简体   繁体   English

在C#中拆分字符串

[英]Split String in C#

I thought this will be trivial but I can't get this to work. 我认为这将是微不足道的,但我不能让这个工作。

Assume a line in a CSV file: "Barack Obama", 48, "President", "1600 Penn Ave, Washington DC" 假设CSV文件中有一行: "Barack Obama", 48, "President", "1600 Penn Ave, Washington DC"

string[] tokens = line.split(',')

I expect this: 我期待这个:

 "Barack Obama"
 48
 "President"
 "1600 Penn Ave, Washington DC"

but the last token is 'Washington DC' not "1600 Penn Ave, Washington DC" . 但最后一个标志是'Washington DC'不是"1600 Penn Ave, Washington DC"

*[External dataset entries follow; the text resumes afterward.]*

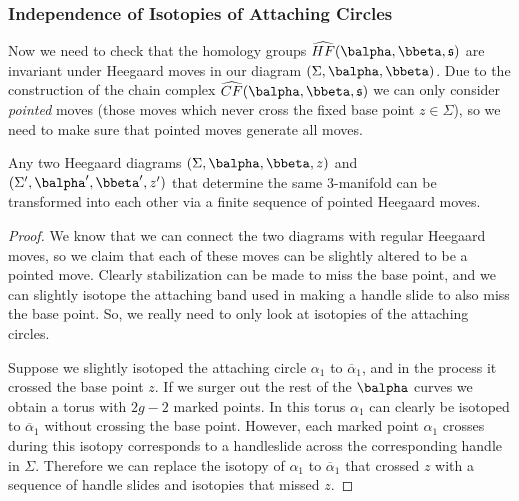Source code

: \subsubsection{Independence of Isotopies of Attaching Circles}


Now we need to check that the homology groups $\widehat{HF}(\balpha,\bbeta,\mathfrak s)$ are invariant under Heegaard moves in our diagram $(\Sigma,\balpha,\bbeta)$. Due to the construction of the chain complex $\widehat{CF}(\balpha,\bbeta,\mathfrak s)$ we can only consider \emph{pointed} moves (those moves which never cross the fixed base point $z \in \Sigma$), so we need to make sure that pointed moves generate all moves.
\begin{prop}
Any two Heegaard diagrams $(\Sigma,\balpha,\bbeta,z)$ and $(\Sigma',\balpha',\bbeta',z')$ that determine the same 3-manifold can be transformed into each other via a finite sequence of pointed Heegaard moves.
\end{prop}
\begin{proof}
We know that we can connect the two diagrams with regular Heegaard moves, so we claim that each of these moves can be slightly altered to be a pointed move. Clearly stabilization can be made to miss the base point, and we can slightly isotope the attaching band used in making a handle slide to also miss the base point. So, we really need to only look at isotopies of the attaching circles.

Suppose we slightly isotoped the attaching circle $\alpha_1$ to $\overline{\alpha}_1$, and in the process it crossed the base point $z$. If we surger out the rest of the $\balpha$ curves we obtain a torus with $2g-2$ marked points. In this torus $\alpha_1$ can clearly be isotoped to $\overline{\alpha}_1$ without crossing the base point. However, each marked point $\alpha_1$ crosses during this isotopy corresponds to a handleslide across the corresponding handle in $\Sigma$. Therefore we can replace the isotopy of $\alpha_1$ to $\overline{\alpha}_1$ that crossed $z$ with a sequence of handle slides and isotopies that missed $z$.
\end{proof}

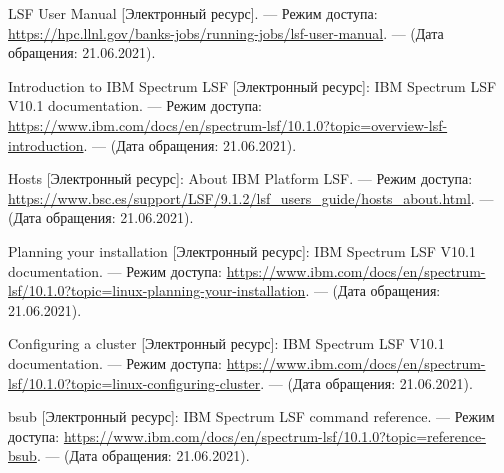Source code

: \begingroup 
\renewcommand{\section}[2]{\anonsection{Список использованных источников и литературы}}
\begin{thebibliography}{00}




    LSF User Manual
    [Электронный ресурс].
    --- Режим доступа: \url{https://hpc.llnl.gov/banks-jobs/running-jobs/lsf-user-manual}.
    --- (Дата обращения: 21.06.2021).

    Introduction to IBM Spectrum LSF [Электронный ресурс]: IBM Spectrum LSF V10.1 documentation.
    --- Режим доступа: \url{https://www.ibm.com/docs/en/spectrum-lsf/10.1.0?topic=overview-lsf-introduction}.
    --- (Дата обращения: 21.06.2021).

    Hosts [Электронный ресурс]: About IBM Platform LSF.
    --- Режим доступа: \url{https://www.bsc.es/support/LSF/9.1.2/lsf_users_guide/hosts_about.html}.
    --- (Дата обращения: 21.06.2021).

    Planning your installation [Электронный ресурс]: IBM Spectrum LSF V10.1 documentation.
    --- Режим доступа: \url{https://www.ibm.com/docs/en/spectrum-lsf/10.1.0?topic=linux-planning-your-installation}.
    --- (Дата обращения: 21.06.2021).

    Configuring a cluster [Электронный ресурс]: IBM Spectrum LSF V10.1 documentation.
    --- Режим доступа: \url{https://www.ibm.com/docs/en/spectrum-lsf/10.1.0?topic=linux-configuring-cluster}.
    --- (Дата обращения: 21.06.2021).

    bsub [Электронный ресурс]: IBM Spectrum LSF command reference.
    --- Режим доступа: \url{https://www.ibm.com/docs/en/spectrum-lsf/10.1.0?topic=reference-bsub}.
    --- (Дата обращения: 21.06.2021).


\end{thebibliography}
\endgroup

\clearpage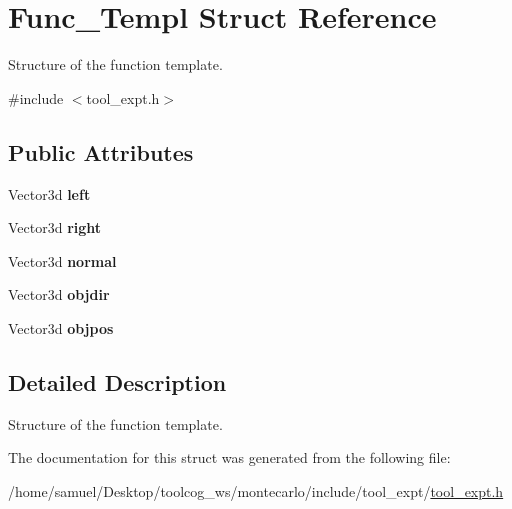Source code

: \hypertarget{structFunc__Templ}{}\section{Func\+\_\+\+Templ Struct Reference}
\label{structFunc__Templ}


Structure of the function template.  




{\ttfamily \#include $<$tool\+\_\+expt.\+h$>$}

\subsection*{Public Attributes}
\begin{DoxyCompactItemize}
\item 
\mbox{\label{structFunc__Templ_a204890a5e37c7857e641536ee921d6cc}} 
Vector3d {\bfseries left}
\item 
\mbox{\label{structFunc__Templ_a080467ebb48a80d03bb32a29e30effb3}} 
Vector3d {\bfseries right}
\item 
\mbox{\label{structFunc__Templ_abe4c0c3a70b8a04955dd8ef2c38e86ee}} 
Vector3d {\bfseries normal}
\item 
\mbox{\label{structFunc__Templ_ad609bc26b01bf581c94f97475acc0c5c}} 
Vector3d {\bfseries objdir}
\item 
\mbox{\label{structFunc__Templ_a6145d9afe09af59b6fc7338402fd2316}} 
Vector3d {\bfseries objpos}
\end{DoxyCompactItemize}


\subsection{Detailed Description}
Structure of the function template. 

The documentation for this struct was generated from the following file\+:\begin{DoxyCompactItemize}
\item 
/home/samuel/\+Desktop/toolcog\+\_\+ws/montecarlo/include/tool\+\_\+expt/\hyperlink{tool__expt_8h}{tool\+\_\+expt.\+h}\end{DoxyCompactItemize}

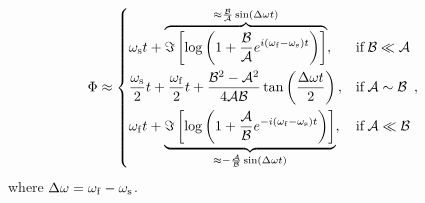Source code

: \documentclass[usenatbib,a4paper,times,fleqn]{mnras}
\begin{document}
\begin{align}
 \Phi  &\approx\begin{dcases}
          \omega_{\rm s}t+\overbrace{\Im\left[\log\left(1+\frac{\mathcal B}{\mathcal A}e^{i( \omega_{\rm f}- \omega_{\rm s})t}\right)\right]}^{\approx\frac{\mathcal B}{\mathcal A}\sin(\Delta\omega t)},& {\rm if}\, \mathcal B\ll \mathcal A\\
         \frac{\omega_{\rm s}}{2}t+\frac{\omega_{\rm f}}{2}t+  
         \frac{ \mathcal B^2-\mathcal A^2}{4 \mathcal A \mathcal B}\tan \left(\frac{\Delta\omega t}{2}\right),
         & {\rm if}\, \mathcal A\sim \mathcal B \\
         \omega_{\rm f}t+\underbrace{\Im\left[\log\left(1+\frac{\mathcal A}{\mathcal B}e^{-i( \omega_{\rm f}- \omega_{\rm s})t}\right)\right]}_{\approx-\frac{\mathcal A}{\mathcal B}\sin(\Delta\omega t)},& {\rm if}\, \mathcal A\ll \mathcal B
         \end{dcases},\label{appendix:phit}
\end{align}
where $\Delta\omega=\omega_{\rm f}-\omega_{\rm s}$.

\label{lastpage}
\end{document}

Is there an easy way to get the split function to ignore the comma within quotes? 是否有一种简单的方法可以让split函数忽略引号内的逗号?

I have no control over the CSV file and it doesn;t get sent to me. 我无法控制CSV文件但它没有发送给我。 Customer A will be using the app to read files provided by an external individual. 客户A将使用该应用程序读取外部个人提供的文件。

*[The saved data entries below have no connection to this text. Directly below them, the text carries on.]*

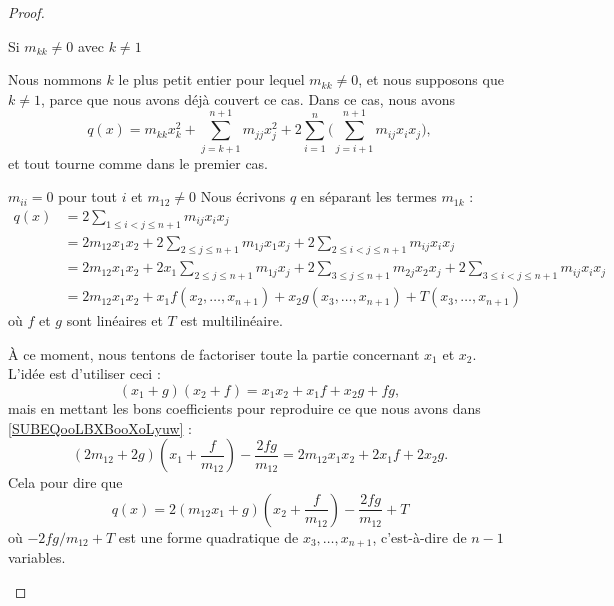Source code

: \begin{proof}
\begin{subproof}
        \item[Si \( m_{kk}\neq 0\) avec \( k\neq 1\)]

            Nous nommons \( k\) le plus petit entier pour lequel \( m_{kk}\neq 0\), et nous supposons que \( k\neq 1\), parce que nous avons déjà couvert ce cas. Dans ce cas, nous avons
            \begin{equation}
                q(x)=m_{kk}x_k^2+\sum_{j=k+1}^{n+1}m_{jj}x_j^2  +2\sum_{i=1}^n\big( \sum_{j=i+1}^{n+1}m_{ij}x_ix_j \big),
            \end{equation}
            et tout tourne comme dans le premier cas.
        \item[\( m_{ii}=0\) pour tout \( i\) et \( m_{12}\neq 0\)]
            Nous écrivons \( q\) en séparant les termes \( m_{1k}\) :
            \begin{subequations}
                \begin{align}
                    q(x)&=2\sum_{1\leq i<j\leq n+1}m_{ij}x_ix_j\\
                    &=2m_{12}x_1x_2+2\sum_{2\leq j\leq n+1}m_{1j}x_1x_j+2\sum_{2\leq i<j\leq n+1}m_{ij}x_ix_j\\
                    &=2m_{12}x_1x_2+2x_1\sum_{2\leq j\leq n+1}m_{1j}x_j+2\sum_{3\leq j\leq n+1}m_{2j}x_2x_j+2\sum_{3\leq i<j\leq n+1}m_{ij}x_ix_j\\
                    &=2m_{12}x_1x_2+x_1f(x_2,\ldots, x_{n+1})+x_2g(x_3,\ldots, x_{n+1})+T(x_3,\ldots, x_{n+1})      \label{SUBEQooLBXBooXoLyuw}
                \end{align}
            \end{subequations}
            où \( f\) et \( g\) sont linéaires et \( T\) est multilinéaire.

            À ce moment, nous tentons de factoriser toute la partie concernant \( x_1\) et \( x_2\). L'idée est d'utiliser ceci :
            \begin{equation}
                (x_1+g)(x_2+f)=x_1x_2+x_1f+x_2g+fg,
            \end{equation}
            mais en mettant les bons coefficients pour reproduire ce que nous avons dans \eqref{SUBEQooLBXBooXoLyuw} : 
            \begin{equation}
                (2m_{12}+2g)(x_1+\frac{ f }{ m_{12} })-\frac{ 2fg }{ m_{12} }=2m_{12}x_1x_2+2x_1f+2x_2g.
            \end{equation}
            Cela pour dire que
            \begin{equation}
                q(x)=2(m_{12}x_1+g)(x_2+\frac{ f }{ m_{12} })-\frac{ 2fg }{ m_{12} }+T
            \end{equation}
            où \(-2fg/m_{12}+T\) est une forme quadratique de \( x_3,\ldots, x_{n+1}\), c'est-à-dire de \( n-1\) variables.


\end{subproof}
\end{proof}
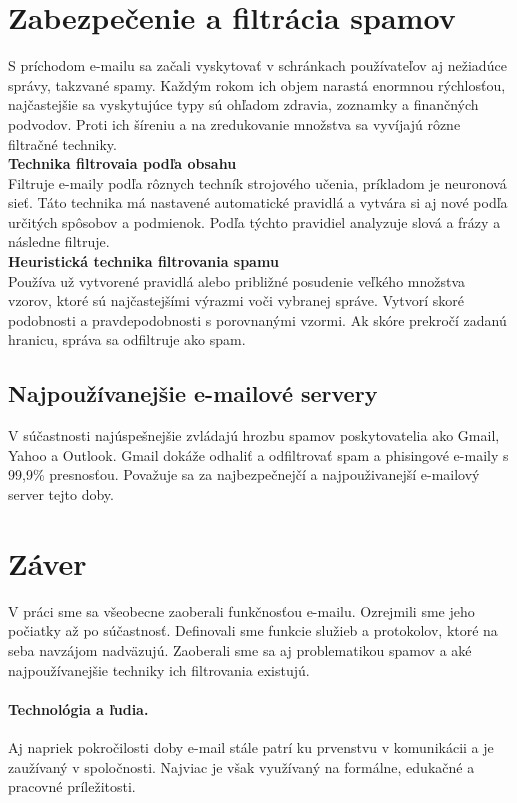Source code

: \documentclass[10pt,twoside,slovak,a4paper]{article}
\begin{document}
\section{Zabezpečenie a filtrácia spamov} 
\begin{flushleft}
S príchodom e-mailu sa začali vyskytovať v schránkach používateľov aj nežiadúce správy, takzvané spamy. Každým rokom ich objem narastá enormnou rýchlosťou, najčastejšie sa vyskytujúce typy sú ohľadom zdravia, zoznamky a finančných podvodov. Proti ich šíreniu a na zredukovanie množstva sa vyvíjajú rôzne filtračné techniky.\cite{heliyon}\\
\vspace{0.4cm}
\textbf{Technika filtrovaia podľa obsahu}\\
\vspace{0.1cm}
Filtruje e-maily podľa rôznych techník strojového učenia, príkladom je neuronová sieť. Táto technika má nastavené automatické pravidlá a vytvára si aj nové podľa určitých spôsobov a podmienok. Podľa týchto pravidiel analyzuje slová a frázy a následne filtruje. \\
\vspace{0.4cm}
\textbf{Heuristická technika filtrovania spamu}\\
\vspace{0.1cm}
Používa už vytvorené pravidlá alebo približné posudenie veľkého množstva vzorov, ktoré sú najčastejšími výrazmi voči vybranej správe. Vytvorí skoré podobnosti a pravdepodobnosti s porovnanými vzormi. Ak skóre prekročí zadanú hranicu, správa sa odfiltruje ako spam. 

\subsection{Najpoužívanejšie e-mailové servery} 
V súčastnosti najúspešnejšie zvládajú hrozbu spamov poskytovatelia ako Gmail, Yahoo a Outlook. Gmail dokáže odhaliť a odfiltrovať spam a phisingové e-maily s 99,9\% presnosťou. Považuje sa za najbezpečnejčí a najpouživanejší e-mailový server tejto doby. \cite{heliyon}


\section{Záver} \label{zaver} %

V práci sme sa všeobecne zaoberali funkčnosťou e-mailu. Ozrejmili sme jeho počiatky až po súčastnosť. Definovali sme funkcie služieb a protokolov, ktoré na seba navzájom nadväzujú. Zaoberali sme sa aj problematikou spamov a aké najpoužívanejšie techniky ich filtrovania existujú. \\
\vspace{-0.2cm}
\paragraph{Technológia a ľudia.}Aj napriek pokročilosti doby e-mail stále patrí ku prvenstvu v komunikácii a je zaužívaný v spoločnosti. Najviac je však využívaný na formálne, edukačné a pracovné príležitosti.  
\end{flushleft}



\end{document}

You might have to write your own split function. 您可能必须编写自己的拆分功能。

  • Iterate through each char in the string 遍历字符串中的每个字符
  • When you hit a " character, toggle a boolean 当你点击"字符时,切换一个布尔值
  • When you hit a comma, if the bool is true, ignore it, else, you have your token 当你点击逗号时,如果bool为true,则忽略它,否则你有你的令牌

Here's an example: 这是一个例子:

public static class StringExtensions
{
    public static string[] SplitQuoted(this string input, char separator, char quotechar)
    {
        List<string> tokens = new List<string>();

        StringBuilder sb = new StringBuilder();
        bool escaped = false;
        foreach (char c in input)
        {
            if (c.Equals(separator) && !escaped)
            {
                // we have a token
                tokens.Add(sb.ToString().Trim());
                sb.Clear();
            }
            else if (c.Equals(separator) && escaped)
            {
                // ignore but add to string
                sb.Append(c);
            }
            else if (c.Equals(quotechar))
            {
                escaped = !escaped;
                sb.Append(c);
            }
            else
            {
                sb.Append(c);
            }
        }
        tokens.Add(sb.ToString().Trim());

        return tokens.ToArray();
    }
}

Then just call: 然后打电话:

string[] tokens = line.SplitQuoted(',','\"');

Benchmarks 基准

Results of benchmarking my code and Dan Tao's code are below. 对我的代码和Dan Tao的代码进行基准测试的结果如下。 I'm happy to benchmark any other solutions if people want them? 如果有人想要,我很乐意为任何其他解决方案做基准测试吗?

Code: 码:

string input = "\"Barak Obama\", 48, \"President\", \"1600 Penn Ave, Washington DC\""; // Console.ReadLine()
string[] tokens = null;

// run tests
DateTime start = DateTime.Now;
for (int i = 0; i < 1000000; i++)
    tokens = input.SplitWithQualifier(',', '\"', false);
Console.WriteLine("1,000,000 x SplitWithQualifier = {0}ms", DateTime.Now.Subtract(start).TotalMilliseconds);

start = DateTime.Now;
for (int i = 0; i<1000000;i++)
    tokens = input.SplitQuoted(',', '\"');
Console.WriteLine("1,000,000 x SplitQuoted =        {0}ms", DateTime.Now.Subtract(start).TotalMilliseconds);

Output: 输出:

1,000,000 x SplitWithQualifier = 8156.25ms
1,000,000 x SplitQuoted =        2406.25ms

I have a SplitWithQualifier extension method that I use here and there, which utilizes Regex . 我有一个SplitWithQualifier扩展方法,我在这里和那里使用,它使用正则Regex

I make no claim as to the robustness of this code, but it has worked all right for me for a while. 我没有声明这段代码的健壮性,但它对我来说已经有一段时间了。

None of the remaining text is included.